As far as I know, you have not provided details of how you would
achieve this redundancy.  Its not good enough, I think, to point to a
paper and expect readers to understand how that paper, written for
another purpose, could be applied to your proposal.  I think you need
to explain the principles, give detailed examples, and then show how
the whole thing could scale and still be robust to some specified
level of mass adoption which reflects the greatest level of queries,
traffic or whatever you think the system would ever have to cope with.


>     A single address in a
>     single prefix of such "edge" space could be extremely intensively used,
>     with tens or hundreds of thousands of hosts connecting to it in any 1
>     hour period - and in many instances, each such connection resulting in a
>     mapping query.
> 
>     If such an arrangement were feasible, there's no obvious reason why BGP
>     and tunnels would be used at all, since each ITR could easily be
>     configured with, or automatically discover, the IP addresses of all
>     these nodes.
> 
> In the IPv4 case caching locator information of all mapping servers in
> an ITR _is_ reasonable, that's why we think FIRMS [3] could work well in
> the IPv4 case. 

OK - so why do the 224, 256 or whatever small number of mapping
servers and their routers need to be connected with BGP?
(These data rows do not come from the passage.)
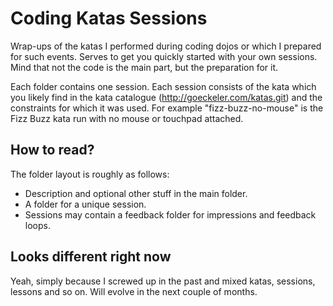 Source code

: # Coding Katas Sessions

Wrap-ups of the katas I performed during coding dojos or which I prepared for such events. Serves to get you quickly started with your own sessions. Mind that not the code is the main part, but the preparation for it.

Each folder contains one session. Each session consists of the kata which you likely find in the kata catalogue (http://goeckeler.com/katas.git) and the constraints for which it was used. For example "fizz-buzz-no-mouse" is the Fizz Buzz kata run with no mouse or touchpad attached.

## How to read?

The folder layout is roughly as follows:

+ Description and optional other stuff in the main folder.
+ A folder for a unique session.
+ Sessions may contain a feedback folder for impressions and feedback loops.

## Looks different right now

Yeah, simply because I screwed up in the past and mixed katas, sessions, lessons and so on. Will evolve in the next couple of months.

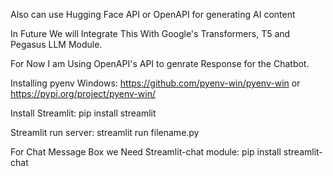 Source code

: Also can use Hugging Face API or OpenAPI for generating AI content

In Future We will Integrate This With Google's Transformers, T5 and Pegasus LLM Module.

For Now I am Using OpenAPI's API to genrate Response for the Chatbot.

Installing pyenv Windows: 
https://github.com/pyenv-win/pyenv-win
or 
https://pypi.org/project/pyenv-win/

Install Streamlit:
pip install streamlit

Streamlit run server:
streamlit run filename.py

For Chat Message Box we Need Streamlit-chat module:
pip install streamlit-chat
I don't know how a single mapping server could handle all the
requests for a busy /8.  If the entire /8 was "edge" space, there are
 16 million IPv4 addresses.  Many end-user networks will only need
one or a few IPv4 addresses, so there could easily be 10 million
separately mapped "EID prefixes" (to use LISP terminology).  Some of
these might have many mapping requests per second.  I don't see how
your mathematically derived decision to have a single map server
handle so many EID prefixes is scalable.


> However, if IPv6 is used for edge addresses, there are
> much more mapping servers. Storing all their locators would become
> unfeasible.
>  
> [3]: M. Menth, M. Hartmann, M. Hofling. FIRMS: a Future InteRnet Mapping
> System. EuroView2008, 2008.

http://www3.informatik.uni-wuerzburg.de/~menth/Publications/papers/Menth09-FIRMS.pdf

As I wrote, I don't think your mathematically derived decision about
how to structure the IPv6 system would scale well either.  I think
you need to explain exactly how these things will work in terms of
bits and bytes, RAM and CPU power, delay times in fibre at 200km per
millisecond, actual details of network structure, physical and
topological locations of all the elements etc.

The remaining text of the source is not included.